How much faster are CIDTs? CIDTs: 1-8 hours; Culture: more than 2 days (plus 1 to get PFGE pattern)

The consequences of increased use of culture-independent diagnostic tests (CIDTs) on disease surveillance are no longer theoretical, and FoodCORE centers are making changes to assure they can continue to efficiently identify and investigate enteric outbreaks.

What are culture-independent diagnostic tests?

Culture-independent diagnostic tests (CIDTs) are clinical tests that identify disease-causing pathogens to help clinicians quickly diagnose and treat illnesses. Hospitals and clinics use CIDTs because they’re less labor-intensive and provide results faster than traditional laboratory testing methods. Some CIDTs are capable of testing for more than 20 pathogens simultaneously in as little as an hour, compared to the days it takes to identify a single pathogen when using traditional bacterial culture tests. Public health laboratories are also beginning to use these rapid tests and finding ways to use the technology to improve outbreak surveillance, investigation, and response.
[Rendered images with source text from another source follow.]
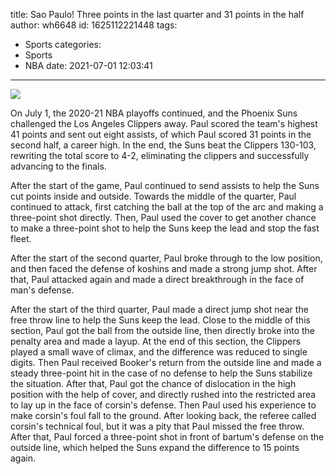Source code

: title: Sao Paulo! Three points in the last quarter and 31 points in the half
author: wh6648
id: 1625112221448
tags: 
- Sports
categories: 
- Sports
- NBA
date: 2021-07-01 12:03:41
---
![](https://p8.itc.cn/q_70/images01/20210701/ccda9d974fdf4989b9fb8e64b0c81da6.jpeg)


On July 1, the 2020-21 NBA playoffs continued, and the Phoenix Suns challenged the Los Angeles Clippers away. Paul scored the team's highest 41 points and sent out eight assists, of which Paul scored 31 points in the second half, a career high. In the end, the Suns beat the Clippers 130-103, rewriting the total score to 4-2, eliminating the clippers and successfully advancing to the finals.

After the start of the game, Paul continued to send assists to help the Suns cut points inside and outside. Towards the middle of the quarter, Paul continued to attack, first catching the ball at the top of the arc and making a three-point shot directly. Then, Paul used the cover to get another chance to make a three-point shot to help the Suns keep the lead and stop the fast fleet.

After the start of the second quarter, Paul broke through to the low position, and then faced the defense of koshins and made a strong jump shot. After that, Paul attacked again and made a direct breakthrough in the face of man's defense.

After the start of the third quarter, Paul made a direct jump shot near the free throw line to help the Suns keep the lead. Close to the middle of this section, Paul got the ball from the outside line, then directly broke into the penalty area and made a layup. At the end of this section, the Clippers played a small wave of climax, and the difference was reduced to single digits. Then Paul received Booker's return from the outside line and made a steady three-point hit in the case of no defense to help the Suns stabilize the situation. After that, Paul got the chance of dislocation in the high position with the help of cover, and directly rushed into the restricted area to lay up in the face of corsin's defense. Then Paul used his experience to make corsin's foul fall to the ground. After looking back, the referee called corsin's technical foul, but it was a pity that Paul missed the free throw. After that, Paul forced a three-point shot in front of bartum's defense on the outside line, which helped the Suns expand the difference to 15 points again.

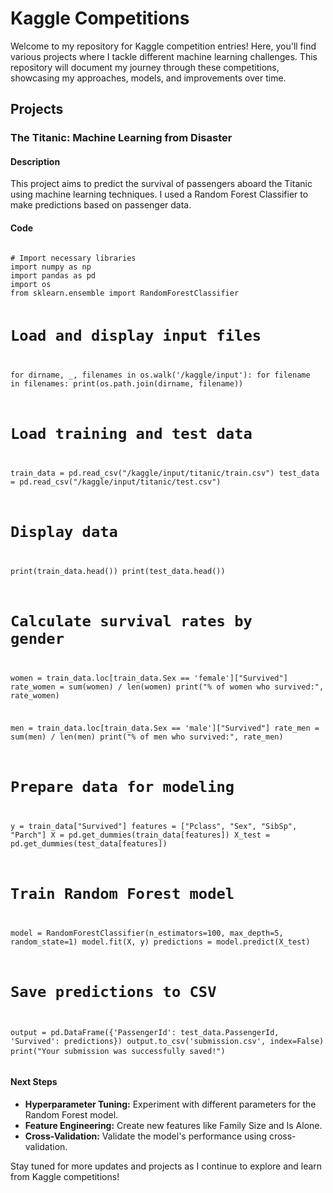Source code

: <!DOCTYPE html>
<html lang="en">
<head>
    <meta charset="UTF-8">
    <meta name="viewport" content="width=device-width, initial-scale=1.0">
</head>
<body>
    <h1>Kaggle Competitions</h1>
    <p>Welcome to my repository for Kaggle competition entries! Here, you'll find various projects where I tackle different machine learning challenges. This repository will document my journey through these competitions, showcasing my approaches, models, and improvements over time.</p>

  <h2>Projects</h2>

  <h3>The Titanic: Machine Learning from Disaster</h3>
    <h4>Description</h4>
    <p>This project aims to predict the survival of passengers aboard the Titanic using machine learning techniques. I used a Random Forest Classifier to make predictions based on passenger data.</p>

  <h4>Code</h4>
    <pre>
<code>
# Import necessary libraries
import numpy as np
import pandas as pd
import os
from sklearn.ensemble import RandomForestClassifier

# Load and display input files
for dirname, _, filenames in os.walk('/kaggle/input'):
    for filename in filenames:
        print(os.path.join(dirname, filename))

# Load training and test data
train_data = pd.read_csv("/kaggle/input/titanic/train.csv")
test_data = pd.read_csv("/kaggle/input/titanic/test.csv")

# Display data
print(train_data.head())
print(test_data.head())

# Calculate survival rates by gender
women = train_data.loc[train_data.Sex == 'female']["Survived"]
rate_women = sum(women) / len(women)
print("% of women who survived:", rate_women)

men = train_data.loc[train_data.Sex == 'male']["Survived"]
rate_men = sum(men) / len(men)
print("% of men who survived:", rate_men)

# Prepare data for modeling
y = train_data["Survived"]
features = ["Pclass", "Sex", "SibSp", "Parch"]
X = pd.get_dummies(train_data[features])
X_test = pd.get_dummies(test_data[features])

# Train Random Forest model
model = RandomForestClassifier(n_estimators=100, max_depth=5, random_state=1)
model.fit(X, y)
predictions = model.predict(X_test)

# Save predictions to CSV
output = pd.DataFrame({'PassengerId': test_data.PassengerId, 'Survived': predictions})
output.to_csv('submission.csv', index=False)
print("Your submission was successfully saved!")
</code>
</pre>

  <h4>Next Steps</h4>
    <ul>
        <li><strong>Hyperparameter Tuning:</strong> Experiment with different parameters for the Random Forest model.</li>
        <li><strong>Feature Engineering:</strong> Create new features like Family Size and Is Alone.</li>
        <li><strong>Cross-Validation:</strong> Validate the model's performance using cross-validation.</li>
    </ul>

  <p>Stay tuned for more updates and projects as I continue to explore and learn from Kaggle competitions!</p>
</body>
</html>

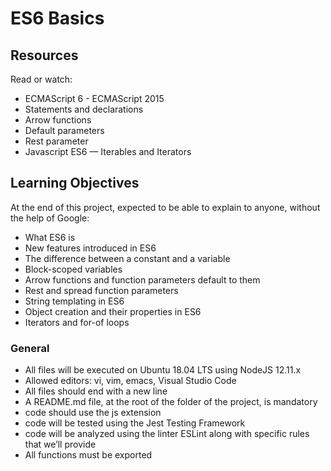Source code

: # ES6 Basics 


## Resources

Read or watch:

* ECMAScript 6 - ECMAScript 2015
* Statements and declarations
* Arrow functions
* Default parameters
* Rest parameter
* Javascript ES6 — Iterables and Iterators

## Learning Objectives

At the end of this project, expected to be able to explain to anyone, without the help of Google:

* What ES6 is
* New features introduced in ES6
* The difference between a constant and a variable
* Block-scoped variables
* Arrow functions and function parameters default to them
* Rest and spread function parameters
* String templating in ES6
* Object creation and their properties in ES6
* Iterators and for-of loops


### General

* All files will be executed on Ubuntu 18.04 LTS using NodeJS 12.11.x
* Allowed editors: vi, vim, emacs, Visual Studio Code
* All files should end with a new line
* A README.md file, at the root of the folder of the project, is mandatory
* code should use the js extension
* code will be tested using the Jest Testing Framework
* code will be analyzed using the linter ESLint along with specific rules that we’ll provide
* All functions must be exported
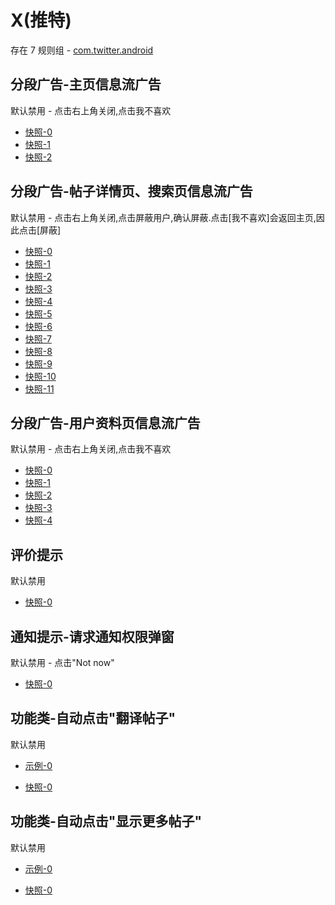 # X(推特)

存在 7 规则组 - [com.twitter.android](/src/apps/com.twitter.android.ts)

## 分段广告-主页信息流广告

默认禁用 - 点击右上角关闭,点击我不喜欢

- [快照-0](https://i.gkd.li/import/12798795)
- [快照-1](https://i.gkd.li/import/12813235)
- [快照-2](https://i.gkd.li/import/12798810)

## 分段广告-帖子详情页、搜索页信息流广告

默认禁用 - 点击右上角关闭,点击屏蔽用户,确认屏蔽.点击[我不喜欢]会返回主页,因此点击[屏蔽]

- [快照-0](https://i.gkd.li/import/12825969)
- [快照-1](https://i.gkd.li/import/12847584)
- [快照-2](https://i.gkd.li/import/12882676)
- [快照-3](https://i.gkd.li/import/12904603)
- [快照-4](https://i.gkd.li/import/13680756)
- [快照-5](https://i.gkd.li/import/12828815)
- [快照-6](https://i.gkd.li/import/12847600)
- [快照-7](https://i.gkd.li/import/12904602)
- [快照-8](https://i.gkd.li/import/13680783)
- [快照-9](https://i.gkd.li/import/12828832)
- [快照-10](https://i.gkd.li/import/12904601)
- [快照-11](https://i.gkd.li/import/13680798)

## 分段广告-用户资料页信息流广告

默认禁用 - 点击右上角关闭,点击我不喜欢

- [快照-0](https://i.gkd.li/import/12825969)
- [快照-1](https://i.gkd.li/import/12847584)
- [快照-2](https://i.gkd.li/import/12882676)
- [快照-3](https://i.gkd.li/import/12904603)
- [快照-4](https://i.gkd.li/import/12798810)

## 评价提示

默认禁用

- [快照-0](https://i.gkd.li/import/13774150)

## 通知提示-请求通知权限弹窗

默认禁用 - 点击"Not now"

- [快照-0](https://i.gkd.li/import/13930126)

## 功能类-自动点击"翻译帖子"

默认禁用

- [示例-0](https://m.gkd.li/57941037/40ece44f-883f-429a-aa0c-17dac15a50e4)

- [快照-0](https://i.gkd.li/import/14189817)

## 功能类-自动点击"显示更多帖子"

默认禁用

- [示例-0](https://m.gkd.li/57941037/7efa8af7-90d3-42b4-bf5d-3d83775f175a)

- [快照-0](https://i.gkd.li/import/14189847)
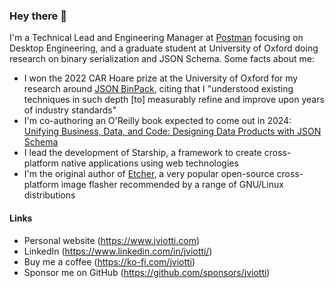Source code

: ### Hey there 👋

I'm a Technical Lead and Engineering Manager at
[Postman](https://www.postman.com) focusing on Desktop Engineering, and a
graduate student at University of Oxford doing research on binary serialization
and JSON Schema. Some facts about me:

- I won the 2022 CAR Hoare prize at the University of Oxford for my research around [JSON BinPack](https://www.jsonbinpack.org), citing that I "understood existing techniques in such depth [to] measurably refine and improve upon years of industry standards"
- I'm co-authoring an O'Reilly book expected to come out in 2024: [Unifying Business, Data, and Code: Designing Data Products with JSON Schema](https://learning.oreilly.com/library/view/unifying-business-data/9781098144999/)
- I lead the development of Starship, a framework to create cross-platform native applications using web technologies
- I'm the original author of [Etcher](https://www.balena.io/etcher/), a very popular open-source cross-platform image flasher recommended by a range of GNU/Linux distributions

#### Links

- Personal website (https://www.jviotti.com)
- LinkedIn (https://www.linkedin.com/in/jviotti/)
- Buy me a coffee (https://ko-fi.com/jviotti)
- Sponsor me on GitHub (https://github.com/sponsors/jviotti)
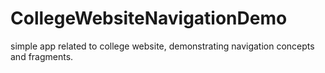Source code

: # CollegeWebsiteNavigationDemo
simple app related to college website, demonstrating navigation concepts and fragments.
“CIDTs can get the quick answers that doctors need and public health can use to help investigate outbreaks, but culture is necessary to subtype the pathogen, using PFGE or WGS, to identify an outbreak and to determine if the pathogen is resistant to antibiotics.”

-Dave Boxrud, MS
Molecular Epidemiologist, Minnesota Department of Health

Why are CIDTs a concern for public health?

CIDTs can improve the speed of diagnosis but may limit a public health lab’s ability to detect outbreaks because they do not provide isolates from bacteria grown in culture. Laboratories need isolates to conduct pulsed-field gel electrophoresis (PFGE) or whole genome sequence (WGS), laboratory methods which are used to link cases. Clusters are identified when a public health laboratory compares PFGE patterns or WGS sequences and finds two or more people infected with a bacteria with the same pattern or similar sequence. PFGE patterns and WGS sequences are like DNA fingerprints, so finding clusters of people infected with the same pattern or sequence means that those people likely got sick from a common source. Many clinical laboratories are primarily using CIDTs, shifting the time and resources needed for pathogen isolation by culture to public health laboratories, impairing prompt and thorough outbreak detection. Additionally, without isolates, laboratories can’t test pathogens for antibiotic resistance. Antibiotic resistance testing is not only important for public health surveillance, but also vital to ensure patients are treated effectively.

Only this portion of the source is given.